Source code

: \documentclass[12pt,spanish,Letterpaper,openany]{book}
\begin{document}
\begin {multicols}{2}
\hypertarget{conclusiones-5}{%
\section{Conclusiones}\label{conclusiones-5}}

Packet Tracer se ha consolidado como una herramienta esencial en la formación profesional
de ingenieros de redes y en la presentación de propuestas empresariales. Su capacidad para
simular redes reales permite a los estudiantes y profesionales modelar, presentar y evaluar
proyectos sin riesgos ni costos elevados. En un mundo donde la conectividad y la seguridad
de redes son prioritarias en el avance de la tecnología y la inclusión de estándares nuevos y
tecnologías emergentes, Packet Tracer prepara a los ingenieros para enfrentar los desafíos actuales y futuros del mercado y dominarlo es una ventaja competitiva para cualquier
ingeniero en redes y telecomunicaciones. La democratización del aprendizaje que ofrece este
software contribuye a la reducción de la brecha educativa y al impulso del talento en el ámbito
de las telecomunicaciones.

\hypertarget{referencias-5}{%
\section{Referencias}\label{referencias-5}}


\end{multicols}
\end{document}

===============

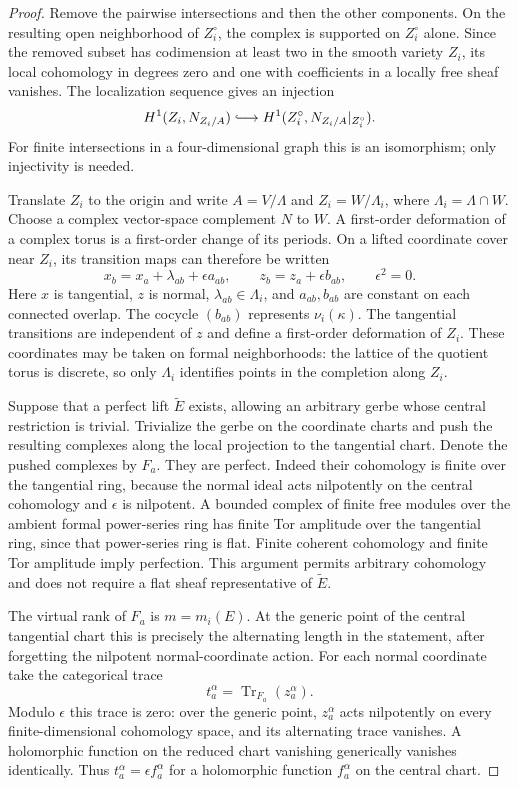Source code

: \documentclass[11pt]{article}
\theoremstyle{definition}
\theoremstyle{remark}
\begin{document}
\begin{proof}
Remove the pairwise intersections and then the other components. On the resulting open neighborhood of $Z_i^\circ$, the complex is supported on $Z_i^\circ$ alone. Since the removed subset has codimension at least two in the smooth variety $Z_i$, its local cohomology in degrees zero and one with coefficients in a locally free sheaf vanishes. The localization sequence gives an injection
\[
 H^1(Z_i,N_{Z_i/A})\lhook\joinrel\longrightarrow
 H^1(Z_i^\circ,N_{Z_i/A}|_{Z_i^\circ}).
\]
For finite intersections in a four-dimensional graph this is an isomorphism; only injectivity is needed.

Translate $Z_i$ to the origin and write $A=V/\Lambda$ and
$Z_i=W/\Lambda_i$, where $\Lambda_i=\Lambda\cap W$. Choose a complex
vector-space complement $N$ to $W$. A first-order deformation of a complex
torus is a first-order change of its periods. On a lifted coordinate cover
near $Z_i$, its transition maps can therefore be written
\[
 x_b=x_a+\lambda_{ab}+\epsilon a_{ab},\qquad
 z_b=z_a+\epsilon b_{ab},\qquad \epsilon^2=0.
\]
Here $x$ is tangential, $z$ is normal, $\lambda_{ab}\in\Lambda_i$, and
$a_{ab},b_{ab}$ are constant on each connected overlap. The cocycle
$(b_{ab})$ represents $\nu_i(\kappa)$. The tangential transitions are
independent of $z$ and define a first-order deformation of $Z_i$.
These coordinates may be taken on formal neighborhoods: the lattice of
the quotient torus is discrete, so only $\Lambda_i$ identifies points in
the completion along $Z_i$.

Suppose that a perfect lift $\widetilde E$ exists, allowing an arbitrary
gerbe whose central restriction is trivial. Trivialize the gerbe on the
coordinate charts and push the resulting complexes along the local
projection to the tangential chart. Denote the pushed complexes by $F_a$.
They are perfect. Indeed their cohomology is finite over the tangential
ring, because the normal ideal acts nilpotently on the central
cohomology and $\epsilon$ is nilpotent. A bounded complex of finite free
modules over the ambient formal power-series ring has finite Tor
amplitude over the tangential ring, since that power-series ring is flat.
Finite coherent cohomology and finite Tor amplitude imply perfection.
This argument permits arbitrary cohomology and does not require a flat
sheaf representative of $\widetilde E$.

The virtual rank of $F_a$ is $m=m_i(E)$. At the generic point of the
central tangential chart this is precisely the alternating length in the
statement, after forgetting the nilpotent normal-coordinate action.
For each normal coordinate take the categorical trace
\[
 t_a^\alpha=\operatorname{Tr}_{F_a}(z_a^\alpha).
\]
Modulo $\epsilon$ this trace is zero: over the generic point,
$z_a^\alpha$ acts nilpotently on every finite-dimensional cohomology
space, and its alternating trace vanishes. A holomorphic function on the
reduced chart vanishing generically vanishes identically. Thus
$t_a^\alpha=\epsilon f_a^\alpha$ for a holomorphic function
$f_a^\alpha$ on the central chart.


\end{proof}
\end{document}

===============

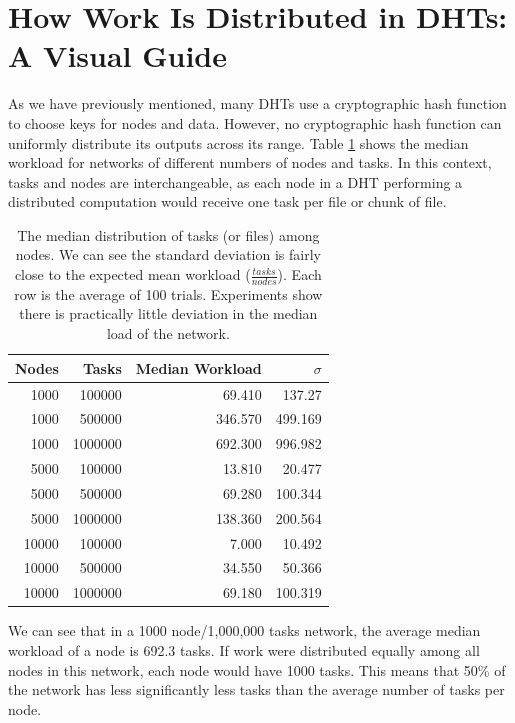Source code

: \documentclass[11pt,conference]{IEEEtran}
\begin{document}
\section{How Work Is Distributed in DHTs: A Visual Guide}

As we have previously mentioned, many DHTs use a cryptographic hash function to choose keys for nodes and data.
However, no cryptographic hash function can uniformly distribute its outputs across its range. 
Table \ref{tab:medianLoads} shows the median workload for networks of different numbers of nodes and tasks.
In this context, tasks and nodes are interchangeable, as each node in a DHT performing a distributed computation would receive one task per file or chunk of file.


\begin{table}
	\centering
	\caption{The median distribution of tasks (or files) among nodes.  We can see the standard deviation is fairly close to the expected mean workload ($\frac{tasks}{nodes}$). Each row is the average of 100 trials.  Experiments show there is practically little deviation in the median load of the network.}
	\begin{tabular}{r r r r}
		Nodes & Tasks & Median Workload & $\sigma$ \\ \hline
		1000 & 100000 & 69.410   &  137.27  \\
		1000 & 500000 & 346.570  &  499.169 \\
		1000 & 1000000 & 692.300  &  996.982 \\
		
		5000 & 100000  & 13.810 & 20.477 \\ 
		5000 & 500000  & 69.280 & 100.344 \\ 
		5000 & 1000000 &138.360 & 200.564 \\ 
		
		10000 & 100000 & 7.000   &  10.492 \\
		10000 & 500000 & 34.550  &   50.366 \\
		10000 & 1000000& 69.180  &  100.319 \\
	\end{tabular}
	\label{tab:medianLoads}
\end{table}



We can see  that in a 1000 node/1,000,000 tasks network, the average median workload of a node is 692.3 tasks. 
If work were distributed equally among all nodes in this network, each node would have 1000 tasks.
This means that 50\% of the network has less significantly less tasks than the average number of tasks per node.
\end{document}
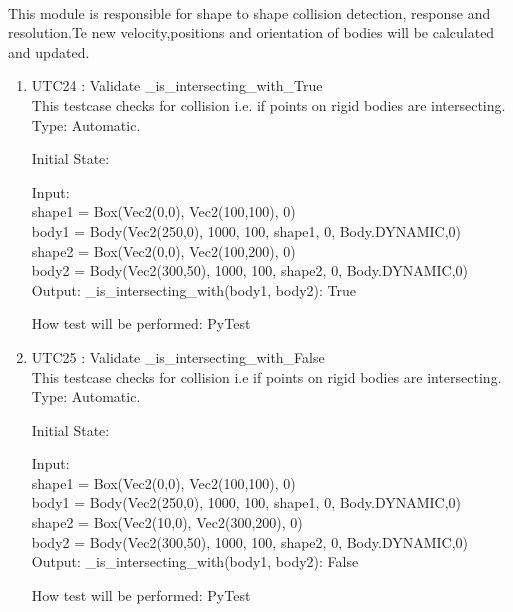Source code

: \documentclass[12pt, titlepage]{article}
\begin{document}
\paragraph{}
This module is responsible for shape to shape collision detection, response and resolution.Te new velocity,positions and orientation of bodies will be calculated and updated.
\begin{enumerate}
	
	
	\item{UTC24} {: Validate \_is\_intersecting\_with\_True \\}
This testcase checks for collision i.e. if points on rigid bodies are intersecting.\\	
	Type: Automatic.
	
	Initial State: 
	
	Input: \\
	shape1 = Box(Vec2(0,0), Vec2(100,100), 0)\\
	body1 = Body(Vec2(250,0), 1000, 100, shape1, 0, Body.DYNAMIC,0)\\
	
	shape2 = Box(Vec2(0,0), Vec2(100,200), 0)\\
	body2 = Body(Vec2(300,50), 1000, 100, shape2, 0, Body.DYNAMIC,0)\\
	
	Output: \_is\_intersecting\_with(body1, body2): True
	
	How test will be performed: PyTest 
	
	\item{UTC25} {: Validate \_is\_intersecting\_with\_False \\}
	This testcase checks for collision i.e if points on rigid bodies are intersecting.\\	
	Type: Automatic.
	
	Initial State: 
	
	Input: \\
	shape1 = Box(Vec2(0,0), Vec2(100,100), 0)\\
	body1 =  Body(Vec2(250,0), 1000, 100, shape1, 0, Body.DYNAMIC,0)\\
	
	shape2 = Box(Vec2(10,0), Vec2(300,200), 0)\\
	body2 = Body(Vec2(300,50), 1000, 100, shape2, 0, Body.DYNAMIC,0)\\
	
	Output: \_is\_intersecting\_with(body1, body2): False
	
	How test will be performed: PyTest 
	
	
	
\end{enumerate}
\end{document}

===============

> **Task brief**
Where a line above includes "central", copy that line.

> **Result below**
gerbe whose central restriction is trivial. Trivialize the gerbe on the
ring, because the normal ideal acts nilpotently on the central
central tangential chart this is precisely the alternating length in the
$f_a^\alpha$ on the central chart.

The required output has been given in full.